[Opening LISTED ENTRIES section]

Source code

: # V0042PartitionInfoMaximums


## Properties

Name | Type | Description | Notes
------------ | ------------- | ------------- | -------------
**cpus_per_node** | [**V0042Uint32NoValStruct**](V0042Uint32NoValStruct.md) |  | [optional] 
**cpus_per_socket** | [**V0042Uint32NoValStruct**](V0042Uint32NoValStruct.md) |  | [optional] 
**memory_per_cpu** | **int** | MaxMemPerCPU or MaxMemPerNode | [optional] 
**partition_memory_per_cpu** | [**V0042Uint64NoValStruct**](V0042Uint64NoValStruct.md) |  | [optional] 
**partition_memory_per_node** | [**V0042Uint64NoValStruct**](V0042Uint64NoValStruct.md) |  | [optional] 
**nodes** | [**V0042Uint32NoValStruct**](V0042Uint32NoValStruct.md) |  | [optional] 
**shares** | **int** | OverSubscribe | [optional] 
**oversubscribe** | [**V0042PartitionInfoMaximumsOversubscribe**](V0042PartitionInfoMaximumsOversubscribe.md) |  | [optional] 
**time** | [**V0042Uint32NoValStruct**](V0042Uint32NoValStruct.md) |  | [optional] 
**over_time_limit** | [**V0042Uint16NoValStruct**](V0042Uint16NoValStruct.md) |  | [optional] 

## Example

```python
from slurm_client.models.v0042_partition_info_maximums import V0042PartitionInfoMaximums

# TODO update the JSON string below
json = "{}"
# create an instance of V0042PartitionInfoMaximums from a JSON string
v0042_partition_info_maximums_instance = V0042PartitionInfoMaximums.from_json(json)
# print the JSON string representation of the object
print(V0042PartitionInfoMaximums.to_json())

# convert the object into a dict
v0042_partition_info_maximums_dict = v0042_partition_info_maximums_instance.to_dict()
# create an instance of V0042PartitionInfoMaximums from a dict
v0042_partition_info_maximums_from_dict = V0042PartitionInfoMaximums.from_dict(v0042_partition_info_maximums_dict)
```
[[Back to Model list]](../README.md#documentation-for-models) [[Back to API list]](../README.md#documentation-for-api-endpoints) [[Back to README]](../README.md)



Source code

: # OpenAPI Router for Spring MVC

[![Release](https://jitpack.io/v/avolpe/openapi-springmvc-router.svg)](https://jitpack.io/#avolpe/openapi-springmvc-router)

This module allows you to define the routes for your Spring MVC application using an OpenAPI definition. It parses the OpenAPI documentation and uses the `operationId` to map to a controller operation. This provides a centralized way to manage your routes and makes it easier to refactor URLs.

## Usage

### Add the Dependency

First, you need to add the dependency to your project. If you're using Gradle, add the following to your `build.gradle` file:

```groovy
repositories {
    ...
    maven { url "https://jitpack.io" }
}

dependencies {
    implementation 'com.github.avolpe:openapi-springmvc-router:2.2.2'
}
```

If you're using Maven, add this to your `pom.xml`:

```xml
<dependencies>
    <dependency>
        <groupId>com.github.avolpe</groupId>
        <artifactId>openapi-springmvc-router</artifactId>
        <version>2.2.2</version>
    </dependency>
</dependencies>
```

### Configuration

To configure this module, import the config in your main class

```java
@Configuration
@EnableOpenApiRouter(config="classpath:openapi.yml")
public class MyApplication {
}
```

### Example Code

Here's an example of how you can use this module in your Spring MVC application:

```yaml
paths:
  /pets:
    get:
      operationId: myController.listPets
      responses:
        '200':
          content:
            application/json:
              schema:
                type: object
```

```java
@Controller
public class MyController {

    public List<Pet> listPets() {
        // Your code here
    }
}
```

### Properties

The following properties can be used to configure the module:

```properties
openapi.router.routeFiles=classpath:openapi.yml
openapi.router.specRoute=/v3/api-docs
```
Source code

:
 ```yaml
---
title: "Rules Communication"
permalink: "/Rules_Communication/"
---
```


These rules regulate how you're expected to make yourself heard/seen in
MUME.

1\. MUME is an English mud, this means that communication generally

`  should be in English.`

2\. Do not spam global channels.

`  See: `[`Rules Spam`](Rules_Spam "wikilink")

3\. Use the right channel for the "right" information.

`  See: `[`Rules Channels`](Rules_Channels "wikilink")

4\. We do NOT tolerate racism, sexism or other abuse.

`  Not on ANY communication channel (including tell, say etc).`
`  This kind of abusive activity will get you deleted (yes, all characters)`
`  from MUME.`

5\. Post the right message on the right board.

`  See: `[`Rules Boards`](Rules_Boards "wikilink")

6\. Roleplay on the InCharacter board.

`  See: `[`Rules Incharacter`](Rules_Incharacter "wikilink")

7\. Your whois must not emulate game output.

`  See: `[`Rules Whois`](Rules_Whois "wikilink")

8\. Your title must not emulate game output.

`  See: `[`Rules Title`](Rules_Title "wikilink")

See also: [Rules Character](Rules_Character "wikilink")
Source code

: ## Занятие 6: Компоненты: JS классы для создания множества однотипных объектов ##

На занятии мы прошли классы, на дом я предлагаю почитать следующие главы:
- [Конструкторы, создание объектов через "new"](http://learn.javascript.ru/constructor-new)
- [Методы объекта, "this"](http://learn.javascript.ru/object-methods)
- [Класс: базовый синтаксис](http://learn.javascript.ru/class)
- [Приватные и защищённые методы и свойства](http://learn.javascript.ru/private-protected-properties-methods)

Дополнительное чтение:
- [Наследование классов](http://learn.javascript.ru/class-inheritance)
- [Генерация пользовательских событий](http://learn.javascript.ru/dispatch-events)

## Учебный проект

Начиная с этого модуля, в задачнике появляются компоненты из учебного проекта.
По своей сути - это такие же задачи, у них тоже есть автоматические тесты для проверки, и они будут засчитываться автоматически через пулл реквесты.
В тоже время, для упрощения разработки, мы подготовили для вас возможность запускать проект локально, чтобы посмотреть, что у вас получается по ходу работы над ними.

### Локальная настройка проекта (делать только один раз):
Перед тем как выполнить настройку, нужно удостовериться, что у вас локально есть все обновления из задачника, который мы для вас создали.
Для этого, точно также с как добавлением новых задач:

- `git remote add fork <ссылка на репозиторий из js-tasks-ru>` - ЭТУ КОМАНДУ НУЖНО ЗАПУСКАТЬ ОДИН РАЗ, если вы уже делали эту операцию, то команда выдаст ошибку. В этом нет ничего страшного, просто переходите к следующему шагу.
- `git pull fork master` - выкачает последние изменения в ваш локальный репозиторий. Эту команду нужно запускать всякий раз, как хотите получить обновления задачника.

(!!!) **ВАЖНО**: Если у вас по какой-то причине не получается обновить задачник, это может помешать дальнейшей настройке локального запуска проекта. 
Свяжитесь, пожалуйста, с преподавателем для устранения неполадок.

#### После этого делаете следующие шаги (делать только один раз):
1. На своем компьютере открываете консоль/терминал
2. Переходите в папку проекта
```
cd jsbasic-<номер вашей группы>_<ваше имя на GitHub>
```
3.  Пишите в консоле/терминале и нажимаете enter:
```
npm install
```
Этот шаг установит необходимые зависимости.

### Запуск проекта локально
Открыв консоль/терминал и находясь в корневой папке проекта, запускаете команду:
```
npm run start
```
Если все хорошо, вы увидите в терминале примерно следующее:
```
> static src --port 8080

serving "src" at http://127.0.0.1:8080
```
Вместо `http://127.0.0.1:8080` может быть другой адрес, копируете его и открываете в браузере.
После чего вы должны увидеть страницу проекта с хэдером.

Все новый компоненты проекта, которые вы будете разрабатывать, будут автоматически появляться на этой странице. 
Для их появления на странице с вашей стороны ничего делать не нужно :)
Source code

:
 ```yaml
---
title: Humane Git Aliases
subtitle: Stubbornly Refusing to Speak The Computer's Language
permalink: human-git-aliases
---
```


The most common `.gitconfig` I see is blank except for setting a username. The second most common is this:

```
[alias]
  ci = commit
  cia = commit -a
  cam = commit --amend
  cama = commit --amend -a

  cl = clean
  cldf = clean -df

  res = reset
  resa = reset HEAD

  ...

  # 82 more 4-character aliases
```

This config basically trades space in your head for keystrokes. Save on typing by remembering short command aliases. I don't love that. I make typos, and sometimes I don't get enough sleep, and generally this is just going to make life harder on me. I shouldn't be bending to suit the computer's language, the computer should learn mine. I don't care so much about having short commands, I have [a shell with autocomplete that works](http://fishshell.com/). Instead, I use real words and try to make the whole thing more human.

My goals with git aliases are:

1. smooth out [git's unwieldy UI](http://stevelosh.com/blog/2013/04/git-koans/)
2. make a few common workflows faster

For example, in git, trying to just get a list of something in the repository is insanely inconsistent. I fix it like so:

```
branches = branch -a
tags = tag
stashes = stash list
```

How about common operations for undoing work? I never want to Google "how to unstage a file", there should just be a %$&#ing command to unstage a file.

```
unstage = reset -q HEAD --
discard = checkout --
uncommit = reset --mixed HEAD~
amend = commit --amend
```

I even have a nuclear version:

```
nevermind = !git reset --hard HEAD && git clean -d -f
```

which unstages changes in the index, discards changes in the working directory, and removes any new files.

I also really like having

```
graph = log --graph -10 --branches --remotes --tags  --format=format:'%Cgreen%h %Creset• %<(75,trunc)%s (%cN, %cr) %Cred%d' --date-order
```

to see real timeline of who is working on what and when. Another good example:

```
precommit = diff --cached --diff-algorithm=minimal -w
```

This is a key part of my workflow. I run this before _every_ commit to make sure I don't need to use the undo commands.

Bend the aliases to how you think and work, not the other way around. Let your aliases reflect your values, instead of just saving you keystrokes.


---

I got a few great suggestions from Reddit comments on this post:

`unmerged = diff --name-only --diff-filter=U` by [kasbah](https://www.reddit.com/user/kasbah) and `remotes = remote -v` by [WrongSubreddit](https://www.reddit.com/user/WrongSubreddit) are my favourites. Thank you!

[Closing LISTED ENTRIES section]

§ YOUR TASK
Where does the word "English" appear in the listing? List each line that holds it.

§ WRITTEN RESPONSE
1\. MUME is an English mud, this means that communication generally
`  should be in English.`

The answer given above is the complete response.